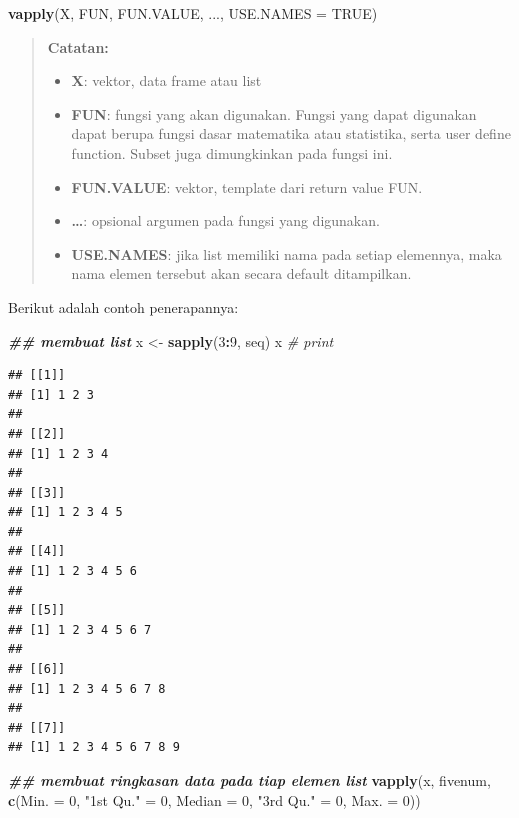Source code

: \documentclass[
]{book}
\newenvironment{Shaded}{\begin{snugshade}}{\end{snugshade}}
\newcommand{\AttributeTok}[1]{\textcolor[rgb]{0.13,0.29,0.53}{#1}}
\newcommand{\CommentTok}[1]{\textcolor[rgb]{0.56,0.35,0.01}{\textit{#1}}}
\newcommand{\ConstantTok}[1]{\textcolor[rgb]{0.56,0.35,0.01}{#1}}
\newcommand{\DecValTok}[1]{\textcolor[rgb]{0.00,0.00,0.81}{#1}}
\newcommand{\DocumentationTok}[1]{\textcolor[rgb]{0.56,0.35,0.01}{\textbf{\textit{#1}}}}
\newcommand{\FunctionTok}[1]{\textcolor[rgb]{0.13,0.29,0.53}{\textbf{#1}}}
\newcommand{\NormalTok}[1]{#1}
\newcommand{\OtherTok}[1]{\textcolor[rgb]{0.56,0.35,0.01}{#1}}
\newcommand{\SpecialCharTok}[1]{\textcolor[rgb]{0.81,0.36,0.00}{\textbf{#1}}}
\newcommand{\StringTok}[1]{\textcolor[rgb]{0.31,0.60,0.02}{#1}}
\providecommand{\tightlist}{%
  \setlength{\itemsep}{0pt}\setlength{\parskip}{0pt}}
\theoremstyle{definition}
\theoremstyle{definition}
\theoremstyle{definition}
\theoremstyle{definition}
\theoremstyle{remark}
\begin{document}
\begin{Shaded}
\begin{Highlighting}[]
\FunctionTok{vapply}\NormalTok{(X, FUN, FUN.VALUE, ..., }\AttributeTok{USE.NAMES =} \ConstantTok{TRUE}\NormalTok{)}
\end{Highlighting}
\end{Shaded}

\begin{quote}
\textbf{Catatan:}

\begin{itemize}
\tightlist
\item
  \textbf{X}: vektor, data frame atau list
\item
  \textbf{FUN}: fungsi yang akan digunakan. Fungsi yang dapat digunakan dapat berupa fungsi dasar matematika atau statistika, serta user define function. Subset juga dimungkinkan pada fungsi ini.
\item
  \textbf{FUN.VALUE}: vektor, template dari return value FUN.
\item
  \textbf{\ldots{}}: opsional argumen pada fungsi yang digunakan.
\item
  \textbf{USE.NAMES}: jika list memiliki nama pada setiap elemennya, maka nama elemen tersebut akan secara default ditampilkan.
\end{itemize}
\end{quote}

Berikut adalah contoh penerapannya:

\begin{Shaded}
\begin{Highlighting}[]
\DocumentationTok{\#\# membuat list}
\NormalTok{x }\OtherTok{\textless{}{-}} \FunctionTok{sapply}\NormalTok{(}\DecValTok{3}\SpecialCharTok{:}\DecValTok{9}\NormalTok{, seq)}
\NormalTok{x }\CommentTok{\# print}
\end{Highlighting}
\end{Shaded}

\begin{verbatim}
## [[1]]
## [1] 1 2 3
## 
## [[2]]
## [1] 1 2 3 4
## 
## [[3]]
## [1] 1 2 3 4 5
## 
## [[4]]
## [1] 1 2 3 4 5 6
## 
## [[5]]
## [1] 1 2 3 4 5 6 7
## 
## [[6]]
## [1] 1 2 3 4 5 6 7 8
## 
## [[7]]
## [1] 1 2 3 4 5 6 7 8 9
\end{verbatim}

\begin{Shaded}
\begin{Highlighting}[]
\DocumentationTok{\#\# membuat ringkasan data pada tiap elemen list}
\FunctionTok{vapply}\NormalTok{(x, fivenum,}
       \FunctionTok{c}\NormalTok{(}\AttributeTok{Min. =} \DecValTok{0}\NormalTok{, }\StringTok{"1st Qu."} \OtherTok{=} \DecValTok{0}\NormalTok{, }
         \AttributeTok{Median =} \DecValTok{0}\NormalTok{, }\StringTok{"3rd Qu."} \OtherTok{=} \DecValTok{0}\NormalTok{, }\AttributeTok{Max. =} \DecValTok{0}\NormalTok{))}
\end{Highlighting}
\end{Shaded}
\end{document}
...
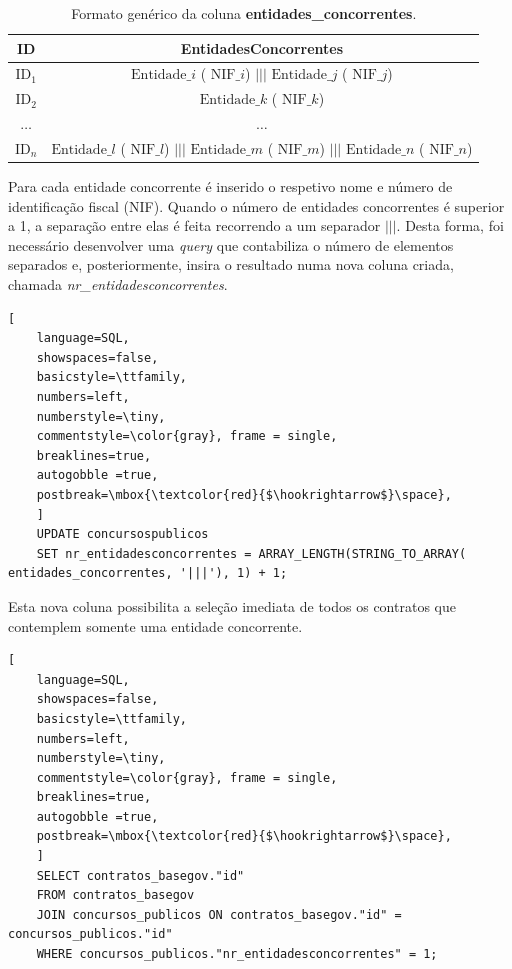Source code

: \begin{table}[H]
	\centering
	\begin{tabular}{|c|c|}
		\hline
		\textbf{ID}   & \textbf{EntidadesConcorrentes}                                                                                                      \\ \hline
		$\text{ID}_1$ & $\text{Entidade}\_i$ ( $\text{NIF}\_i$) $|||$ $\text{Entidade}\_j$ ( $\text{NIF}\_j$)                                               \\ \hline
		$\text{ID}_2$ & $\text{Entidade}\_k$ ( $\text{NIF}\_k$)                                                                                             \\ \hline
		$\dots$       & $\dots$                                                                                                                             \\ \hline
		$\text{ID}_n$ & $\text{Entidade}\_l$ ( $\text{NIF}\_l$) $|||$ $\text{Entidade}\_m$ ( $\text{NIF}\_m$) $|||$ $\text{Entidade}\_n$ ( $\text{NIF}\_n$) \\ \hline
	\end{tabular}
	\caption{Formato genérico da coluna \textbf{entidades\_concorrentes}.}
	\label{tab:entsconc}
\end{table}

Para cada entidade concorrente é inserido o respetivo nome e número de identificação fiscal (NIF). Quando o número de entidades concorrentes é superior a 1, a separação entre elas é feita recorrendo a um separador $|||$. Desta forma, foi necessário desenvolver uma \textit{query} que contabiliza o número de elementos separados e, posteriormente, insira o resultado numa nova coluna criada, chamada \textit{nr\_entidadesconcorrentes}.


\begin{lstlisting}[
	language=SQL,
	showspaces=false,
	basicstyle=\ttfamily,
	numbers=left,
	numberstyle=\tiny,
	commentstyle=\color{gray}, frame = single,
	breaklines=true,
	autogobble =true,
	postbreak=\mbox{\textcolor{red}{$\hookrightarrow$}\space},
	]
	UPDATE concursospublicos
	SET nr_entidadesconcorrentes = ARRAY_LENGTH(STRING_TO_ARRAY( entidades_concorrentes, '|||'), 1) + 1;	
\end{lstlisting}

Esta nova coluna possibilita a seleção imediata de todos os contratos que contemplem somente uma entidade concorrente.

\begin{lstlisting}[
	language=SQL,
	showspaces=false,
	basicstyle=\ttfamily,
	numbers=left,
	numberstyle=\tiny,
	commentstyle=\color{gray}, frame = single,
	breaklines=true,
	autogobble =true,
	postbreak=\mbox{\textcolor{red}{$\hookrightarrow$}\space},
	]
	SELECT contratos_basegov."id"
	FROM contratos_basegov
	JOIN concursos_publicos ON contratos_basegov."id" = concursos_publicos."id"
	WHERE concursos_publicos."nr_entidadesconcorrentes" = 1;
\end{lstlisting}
--
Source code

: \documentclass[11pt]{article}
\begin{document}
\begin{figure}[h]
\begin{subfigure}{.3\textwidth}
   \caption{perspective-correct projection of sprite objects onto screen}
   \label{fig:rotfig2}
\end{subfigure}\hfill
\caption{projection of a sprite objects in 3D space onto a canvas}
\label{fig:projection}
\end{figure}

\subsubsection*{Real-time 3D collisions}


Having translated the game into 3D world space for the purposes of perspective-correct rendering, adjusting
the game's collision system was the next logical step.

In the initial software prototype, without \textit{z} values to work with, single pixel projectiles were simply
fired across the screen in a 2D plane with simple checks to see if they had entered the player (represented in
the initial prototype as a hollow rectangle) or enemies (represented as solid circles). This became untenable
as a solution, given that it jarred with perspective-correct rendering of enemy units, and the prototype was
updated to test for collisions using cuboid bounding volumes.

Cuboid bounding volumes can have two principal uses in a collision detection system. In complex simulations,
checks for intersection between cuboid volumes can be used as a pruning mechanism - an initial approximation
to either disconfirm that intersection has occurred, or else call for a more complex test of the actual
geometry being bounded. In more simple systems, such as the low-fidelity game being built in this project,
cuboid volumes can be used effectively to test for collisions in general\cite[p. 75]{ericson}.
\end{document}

**Problem requirements**
Go through the listing above and find each line that contains "StringTok", then copy it.

**Exercise result**
\newcommand{\StringTok}[1]{\textcolor[rgb]{0.31,0.60,0.02}{#1}}
       \FunctionTok{c}\NormalTok{(}\AttributeTok{Min. =} \DecValTok{0}\NormalTok{, }\StringTok{"1st Qu."} \OtherTok{=} \DecValTok{0}\NormalTok{, }
         \AttributeTok{Median =} \DecValTok{0}\NormalTok{, }\StringTok{"3rd Qu."} \OtherTok{=} \DecValTok{0}\NormalTok{, }\AttributeTok{Max. =} \DecValTok{0}\NormalTok{))}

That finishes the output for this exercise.